FIGURE 15.7: Count the peaks in a time interval of, say, 1 or 2 seconds. Then divide the number of
peaks by the time interval. The one in the upper graph spins 9 times per second. The one in the lower
graph spins 3 times in 2 seconds for a spin rate of 1.5 times per second. If pulses were visible from both
poles, the number of peaks should be first divided by 2.
PROJECTS
Modeling Curved Space: You can get a bit of insight into distorted space by building a model like the
waterbed example in the book. The model will be of a two­dimensional universe (why?). To make a
stretchy two dimensional space­time, you will need about a square yard of a stretchy fabric. Attach this
with clothespins, staples or other means across the top of a large, sturdy cardboard box at least two feet
per side (tuck the flaps inside to make it sturdy). Be careful not to start any rips in the fabric.

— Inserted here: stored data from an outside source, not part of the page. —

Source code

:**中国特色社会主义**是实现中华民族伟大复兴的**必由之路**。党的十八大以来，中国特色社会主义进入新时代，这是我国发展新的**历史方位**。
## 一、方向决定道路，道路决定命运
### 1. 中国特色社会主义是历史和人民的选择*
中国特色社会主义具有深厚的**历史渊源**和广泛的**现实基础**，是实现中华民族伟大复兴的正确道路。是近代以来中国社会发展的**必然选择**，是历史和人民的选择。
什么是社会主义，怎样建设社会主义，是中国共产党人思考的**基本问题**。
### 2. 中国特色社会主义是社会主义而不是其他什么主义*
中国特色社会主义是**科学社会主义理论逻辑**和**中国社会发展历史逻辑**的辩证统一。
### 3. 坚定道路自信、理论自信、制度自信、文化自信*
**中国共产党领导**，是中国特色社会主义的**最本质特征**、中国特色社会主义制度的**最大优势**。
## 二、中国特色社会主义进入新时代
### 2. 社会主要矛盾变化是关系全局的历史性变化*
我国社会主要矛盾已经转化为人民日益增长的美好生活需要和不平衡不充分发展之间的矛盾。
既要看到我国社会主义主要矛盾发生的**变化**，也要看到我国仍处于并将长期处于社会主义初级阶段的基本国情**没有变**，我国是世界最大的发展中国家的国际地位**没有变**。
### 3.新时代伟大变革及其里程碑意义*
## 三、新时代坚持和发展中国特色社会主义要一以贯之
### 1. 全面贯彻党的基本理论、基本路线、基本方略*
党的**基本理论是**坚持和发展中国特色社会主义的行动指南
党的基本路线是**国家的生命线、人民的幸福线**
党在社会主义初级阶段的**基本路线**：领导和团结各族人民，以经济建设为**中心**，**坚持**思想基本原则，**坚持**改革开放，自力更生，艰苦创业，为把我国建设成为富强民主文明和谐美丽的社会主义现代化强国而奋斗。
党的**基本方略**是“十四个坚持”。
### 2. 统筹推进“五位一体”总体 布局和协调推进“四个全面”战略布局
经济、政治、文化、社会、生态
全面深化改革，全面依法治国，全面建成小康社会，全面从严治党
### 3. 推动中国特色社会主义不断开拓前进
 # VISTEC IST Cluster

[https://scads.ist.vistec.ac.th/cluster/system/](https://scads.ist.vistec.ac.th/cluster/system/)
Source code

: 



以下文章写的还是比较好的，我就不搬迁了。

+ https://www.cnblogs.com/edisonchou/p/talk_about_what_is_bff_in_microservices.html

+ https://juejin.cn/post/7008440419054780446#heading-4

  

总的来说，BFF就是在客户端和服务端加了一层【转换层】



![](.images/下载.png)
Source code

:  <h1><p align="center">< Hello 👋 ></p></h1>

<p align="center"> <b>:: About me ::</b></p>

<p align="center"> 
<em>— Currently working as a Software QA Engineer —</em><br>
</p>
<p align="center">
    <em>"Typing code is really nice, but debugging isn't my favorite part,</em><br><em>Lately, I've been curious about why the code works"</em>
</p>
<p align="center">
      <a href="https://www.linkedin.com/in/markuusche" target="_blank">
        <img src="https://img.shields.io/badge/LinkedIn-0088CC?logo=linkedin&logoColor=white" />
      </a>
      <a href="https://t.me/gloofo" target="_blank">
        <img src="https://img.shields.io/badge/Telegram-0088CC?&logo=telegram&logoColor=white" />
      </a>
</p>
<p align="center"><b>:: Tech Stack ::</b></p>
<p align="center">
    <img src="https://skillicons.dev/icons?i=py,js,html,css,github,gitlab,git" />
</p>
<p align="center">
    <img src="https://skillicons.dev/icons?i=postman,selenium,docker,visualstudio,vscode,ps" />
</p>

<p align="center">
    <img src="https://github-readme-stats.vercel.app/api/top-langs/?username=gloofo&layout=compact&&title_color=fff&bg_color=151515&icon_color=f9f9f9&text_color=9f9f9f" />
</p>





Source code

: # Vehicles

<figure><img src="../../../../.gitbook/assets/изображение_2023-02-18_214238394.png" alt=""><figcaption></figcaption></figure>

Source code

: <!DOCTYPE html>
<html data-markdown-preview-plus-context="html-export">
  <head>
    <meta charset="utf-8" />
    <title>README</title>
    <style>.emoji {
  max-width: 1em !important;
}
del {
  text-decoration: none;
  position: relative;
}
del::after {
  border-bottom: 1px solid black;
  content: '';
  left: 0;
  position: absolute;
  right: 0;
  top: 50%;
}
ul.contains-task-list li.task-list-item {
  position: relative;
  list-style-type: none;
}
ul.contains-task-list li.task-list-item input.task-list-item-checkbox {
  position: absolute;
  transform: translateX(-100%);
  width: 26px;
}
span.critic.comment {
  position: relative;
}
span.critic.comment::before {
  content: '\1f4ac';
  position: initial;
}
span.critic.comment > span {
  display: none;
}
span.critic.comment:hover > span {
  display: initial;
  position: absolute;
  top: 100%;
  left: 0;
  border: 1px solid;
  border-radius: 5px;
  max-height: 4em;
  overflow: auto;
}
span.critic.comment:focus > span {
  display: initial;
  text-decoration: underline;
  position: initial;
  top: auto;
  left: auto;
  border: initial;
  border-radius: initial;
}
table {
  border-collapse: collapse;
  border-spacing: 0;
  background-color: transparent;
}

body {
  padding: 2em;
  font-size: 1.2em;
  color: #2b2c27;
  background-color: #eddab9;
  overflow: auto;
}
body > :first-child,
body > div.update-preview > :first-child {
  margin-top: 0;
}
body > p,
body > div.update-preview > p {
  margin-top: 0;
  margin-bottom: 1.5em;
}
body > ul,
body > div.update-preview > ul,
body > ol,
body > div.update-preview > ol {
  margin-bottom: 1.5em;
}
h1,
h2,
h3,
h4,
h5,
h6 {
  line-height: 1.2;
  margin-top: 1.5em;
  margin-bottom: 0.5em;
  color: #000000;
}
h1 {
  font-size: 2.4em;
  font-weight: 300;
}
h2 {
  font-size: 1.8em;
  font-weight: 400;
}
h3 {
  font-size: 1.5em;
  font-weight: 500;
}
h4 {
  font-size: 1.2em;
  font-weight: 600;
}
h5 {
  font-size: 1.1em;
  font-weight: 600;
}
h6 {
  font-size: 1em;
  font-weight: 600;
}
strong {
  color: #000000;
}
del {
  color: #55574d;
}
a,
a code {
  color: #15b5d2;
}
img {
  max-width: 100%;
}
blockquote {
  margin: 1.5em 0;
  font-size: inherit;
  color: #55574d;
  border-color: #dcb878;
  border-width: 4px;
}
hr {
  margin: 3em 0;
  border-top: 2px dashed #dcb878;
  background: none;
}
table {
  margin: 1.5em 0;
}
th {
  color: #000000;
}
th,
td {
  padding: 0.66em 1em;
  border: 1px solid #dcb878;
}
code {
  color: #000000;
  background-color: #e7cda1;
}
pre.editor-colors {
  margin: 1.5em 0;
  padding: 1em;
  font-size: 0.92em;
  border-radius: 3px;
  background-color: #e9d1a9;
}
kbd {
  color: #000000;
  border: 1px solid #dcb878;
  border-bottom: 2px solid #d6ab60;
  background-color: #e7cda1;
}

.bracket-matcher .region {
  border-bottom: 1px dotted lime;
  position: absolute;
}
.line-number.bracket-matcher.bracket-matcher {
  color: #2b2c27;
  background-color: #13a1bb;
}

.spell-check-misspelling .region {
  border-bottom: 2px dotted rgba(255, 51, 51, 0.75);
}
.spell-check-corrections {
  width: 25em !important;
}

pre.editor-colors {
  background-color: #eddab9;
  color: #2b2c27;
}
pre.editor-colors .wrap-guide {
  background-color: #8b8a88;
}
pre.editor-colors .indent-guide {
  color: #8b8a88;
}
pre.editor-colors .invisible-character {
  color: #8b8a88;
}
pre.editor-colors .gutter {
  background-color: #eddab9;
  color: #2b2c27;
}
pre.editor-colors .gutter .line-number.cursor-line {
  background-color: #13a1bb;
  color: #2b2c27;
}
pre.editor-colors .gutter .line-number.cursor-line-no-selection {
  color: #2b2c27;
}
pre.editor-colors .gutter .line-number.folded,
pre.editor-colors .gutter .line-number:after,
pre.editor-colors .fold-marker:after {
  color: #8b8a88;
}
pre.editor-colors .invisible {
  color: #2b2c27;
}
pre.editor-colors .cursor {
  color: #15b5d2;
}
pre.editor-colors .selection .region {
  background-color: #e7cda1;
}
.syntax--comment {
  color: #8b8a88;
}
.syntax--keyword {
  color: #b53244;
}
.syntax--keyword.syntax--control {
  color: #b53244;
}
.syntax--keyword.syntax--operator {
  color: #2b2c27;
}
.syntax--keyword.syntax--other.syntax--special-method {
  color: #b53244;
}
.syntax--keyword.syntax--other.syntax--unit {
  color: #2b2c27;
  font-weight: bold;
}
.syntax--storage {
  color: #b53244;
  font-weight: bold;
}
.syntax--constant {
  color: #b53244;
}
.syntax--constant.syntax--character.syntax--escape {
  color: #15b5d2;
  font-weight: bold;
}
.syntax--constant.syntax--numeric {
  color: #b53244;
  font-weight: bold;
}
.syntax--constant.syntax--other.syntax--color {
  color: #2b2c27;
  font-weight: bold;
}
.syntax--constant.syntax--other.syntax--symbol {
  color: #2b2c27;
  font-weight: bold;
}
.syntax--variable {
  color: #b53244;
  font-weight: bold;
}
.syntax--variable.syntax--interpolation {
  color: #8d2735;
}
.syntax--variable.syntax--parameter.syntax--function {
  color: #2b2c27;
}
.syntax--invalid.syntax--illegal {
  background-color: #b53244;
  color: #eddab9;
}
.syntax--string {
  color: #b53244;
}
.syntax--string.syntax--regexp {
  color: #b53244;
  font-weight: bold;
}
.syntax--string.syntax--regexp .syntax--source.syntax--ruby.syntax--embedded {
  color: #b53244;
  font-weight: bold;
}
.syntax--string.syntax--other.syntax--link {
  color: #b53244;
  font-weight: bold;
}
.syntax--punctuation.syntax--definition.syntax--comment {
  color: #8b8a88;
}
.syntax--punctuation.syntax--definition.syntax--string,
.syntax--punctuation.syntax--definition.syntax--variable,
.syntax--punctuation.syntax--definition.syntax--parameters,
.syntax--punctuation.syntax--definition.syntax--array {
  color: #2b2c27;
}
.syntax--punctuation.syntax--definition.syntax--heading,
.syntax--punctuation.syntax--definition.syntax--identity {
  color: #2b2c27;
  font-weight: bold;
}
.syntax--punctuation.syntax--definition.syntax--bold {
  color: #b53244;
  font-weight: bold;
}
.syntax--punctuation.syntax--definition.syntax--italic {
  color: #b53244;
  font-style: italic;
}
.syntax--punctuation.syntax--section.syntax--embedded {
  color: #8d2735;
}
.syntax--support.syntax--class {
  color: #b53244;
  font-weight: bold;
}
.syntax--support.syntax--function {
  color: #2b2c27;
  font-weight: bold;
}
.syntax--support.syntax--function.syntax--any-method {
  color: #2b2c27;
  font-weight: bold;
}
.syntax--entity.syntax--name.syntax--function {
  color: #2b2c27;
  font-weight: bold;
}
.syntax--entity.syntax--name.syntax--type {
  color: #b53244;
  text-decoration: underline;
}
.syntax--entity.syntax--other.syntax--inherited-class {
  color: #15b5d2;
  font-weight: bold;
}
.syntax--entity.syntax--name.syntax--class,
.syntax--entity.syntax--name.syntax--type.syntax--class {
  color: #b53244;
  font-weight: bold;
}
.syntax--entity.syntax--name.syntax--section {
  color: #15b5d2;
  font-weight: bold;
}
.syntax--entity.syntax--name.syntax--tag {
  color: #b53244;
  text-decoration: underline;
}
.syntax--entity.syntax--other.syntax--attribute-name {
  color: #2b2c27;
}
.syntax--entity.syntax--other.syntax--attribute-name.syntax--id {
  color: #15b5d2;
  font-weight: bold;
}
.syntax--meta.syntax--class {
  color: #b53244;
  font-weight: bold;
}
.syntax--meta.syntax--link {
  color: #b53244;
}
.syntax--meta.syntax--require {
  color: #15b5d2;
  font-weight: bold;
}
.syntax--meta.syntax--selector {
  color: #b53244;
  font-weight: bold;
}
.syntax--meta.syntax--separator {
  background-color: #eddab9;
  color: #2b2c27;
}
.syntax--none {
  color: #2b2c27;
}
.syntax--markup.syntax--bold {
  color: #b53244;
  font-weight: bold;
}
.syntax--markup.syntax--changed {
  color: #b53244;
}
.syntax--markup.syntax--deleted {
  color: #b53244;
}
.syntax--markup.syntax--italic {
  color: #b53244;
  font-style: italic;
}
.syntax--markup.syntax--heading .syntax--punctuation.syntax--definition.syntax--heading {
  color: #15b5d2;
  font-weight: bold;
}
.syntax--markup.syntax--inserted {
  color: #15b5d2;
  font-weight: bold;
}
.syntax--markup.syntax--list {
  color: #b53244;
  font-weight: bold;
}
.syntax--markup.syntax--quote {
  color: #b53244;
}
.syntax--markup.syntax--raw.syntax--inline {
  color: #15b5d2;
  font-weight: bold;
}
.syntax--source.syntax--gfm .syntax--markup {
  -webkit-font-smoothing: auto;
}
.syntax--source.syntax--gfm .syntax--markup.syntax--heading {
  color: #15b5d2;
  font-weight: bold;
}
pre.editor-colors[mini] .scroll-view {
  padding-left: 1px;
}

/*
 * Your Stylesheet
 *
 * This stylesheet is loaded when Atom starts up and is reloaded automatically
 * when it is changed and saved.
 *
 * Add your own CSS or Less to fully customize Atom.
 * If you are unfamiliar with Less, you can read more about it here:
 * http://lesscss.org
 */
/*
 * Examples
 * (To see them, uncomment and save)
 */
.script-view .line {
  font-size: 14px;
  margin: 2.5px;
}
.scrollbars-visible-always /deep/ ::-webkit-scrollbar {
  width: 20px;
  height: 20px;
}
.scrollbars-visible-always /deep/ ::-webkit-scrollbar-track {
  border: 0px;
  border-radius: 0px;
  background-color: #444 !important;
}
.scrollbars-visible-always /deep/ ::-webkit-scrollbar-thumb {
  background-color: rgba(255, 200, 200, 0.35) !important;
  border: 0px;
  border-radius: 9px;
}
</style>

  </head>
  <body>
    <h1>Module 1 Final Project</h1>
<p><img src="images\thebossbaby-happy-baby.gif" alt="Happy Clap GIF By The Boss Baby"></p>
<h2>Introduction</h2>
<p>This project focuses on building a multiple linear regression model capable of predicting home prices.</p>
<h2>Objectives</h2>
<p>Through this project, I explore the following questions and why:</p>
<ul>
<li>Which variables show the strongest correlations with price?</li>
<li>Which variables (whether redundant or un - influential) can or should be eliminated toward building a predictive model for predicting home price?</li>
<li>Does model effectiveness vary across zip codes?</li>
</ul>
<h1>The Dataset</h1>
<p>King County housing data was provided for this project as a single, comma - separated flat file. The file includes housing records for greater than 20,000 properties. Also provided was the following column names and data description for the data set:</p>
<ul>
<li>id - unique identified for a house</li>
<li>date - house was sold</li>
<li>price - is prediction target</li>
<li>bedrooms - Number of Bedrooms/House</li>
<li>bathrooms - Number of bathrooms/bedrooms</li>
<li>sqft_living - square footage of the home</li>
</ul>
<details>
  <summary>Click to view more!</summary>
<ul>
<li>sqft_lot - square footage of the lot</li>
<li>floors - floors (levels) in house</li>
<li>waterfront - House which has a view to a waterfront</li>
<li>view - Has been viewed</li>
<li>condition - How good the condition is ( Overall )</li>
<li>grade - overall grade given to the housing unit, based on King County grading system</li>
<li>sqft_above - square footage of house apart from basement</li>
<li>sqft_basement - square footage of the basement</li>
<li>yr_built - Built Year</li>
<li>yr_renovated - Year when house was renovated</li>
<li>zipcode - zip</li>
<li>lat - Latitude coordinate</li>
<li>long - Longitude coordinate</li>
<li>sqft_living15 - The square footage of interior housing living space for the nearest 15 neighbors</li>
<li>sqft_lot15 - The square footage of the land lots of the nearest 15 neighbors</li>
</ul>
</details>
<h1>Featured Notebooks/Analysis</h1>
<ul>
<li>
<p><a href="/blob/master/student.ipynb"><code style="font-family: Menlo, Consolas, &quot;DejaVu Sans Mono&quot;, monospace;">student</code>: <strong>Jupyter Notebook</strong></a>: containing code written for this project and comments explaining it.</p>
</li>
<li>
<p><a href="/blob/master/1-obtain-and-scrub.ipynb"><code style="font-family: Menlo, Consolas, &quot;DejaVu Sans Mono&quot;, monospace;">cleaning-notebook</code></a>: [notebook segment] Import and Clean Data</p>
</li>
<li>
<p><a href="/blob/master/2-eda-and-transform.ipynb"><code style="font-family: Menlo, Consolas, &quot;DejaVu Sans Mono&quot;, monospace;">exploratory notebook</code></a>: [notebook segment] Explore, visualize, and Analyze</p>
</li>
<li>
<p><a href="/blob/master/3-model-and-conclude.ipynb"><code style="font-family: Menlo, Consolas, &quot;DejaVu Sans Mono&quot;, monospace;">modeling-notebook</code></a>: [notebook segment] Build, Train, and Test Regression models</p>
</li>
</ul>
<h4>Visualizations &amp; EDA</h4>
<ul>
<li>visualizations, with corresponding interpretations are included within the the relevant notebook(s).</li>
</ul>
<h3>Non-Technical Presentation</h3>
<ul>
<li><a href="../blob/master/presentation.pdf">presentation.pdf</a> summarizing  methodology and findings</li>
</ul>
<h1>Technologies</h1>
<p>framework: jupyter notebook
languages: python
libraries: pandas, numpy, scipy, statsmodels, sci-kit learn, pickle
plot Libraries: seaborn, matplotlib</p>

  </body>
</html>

You could
also mount the fabric on a large, old picture frame or on a hula hoop, but you'll need a way to hold up the
frame or hoop sturdily. The flat fabric represents a two­dimensional universe with no mass—space is
perfectly flat. Try rolling a marble across the fabric from one side to the other—does it travel more or
less in a straight line? If we add an object with mass, space will stretch around the object. Create a circle
with a piece of string, and compare the radius measured across it with what you get dividing the
circumference by 2π. Now place an orange or apple on the fabric. Try rolling the marble across at
different distances from the orange. How is its path affected? Try setting the marble in motion around the
orange. Can you create elliptical orbits? Can you get the marble going in a circular orbit? Friction with
the fabric will slow the marble. Pick up the orange and place the end of a fabric tape measure or a string
under the center of the orange and run it straight out along the surface. Using another piece of string,
measure the circumference of a circle about an inch or so from the orange (somewhere where the fabric
appears stretched). If you divide this circumference by 2π, is the apparent radius of the circle the same as
how far it is from the end of the tape measure to where your circle intersects it? Space has been stretched
—made longer—in the direction toward the mass. Replace the orange with a heavier object (you can put
something heavy in a bowl) and try the experiments again.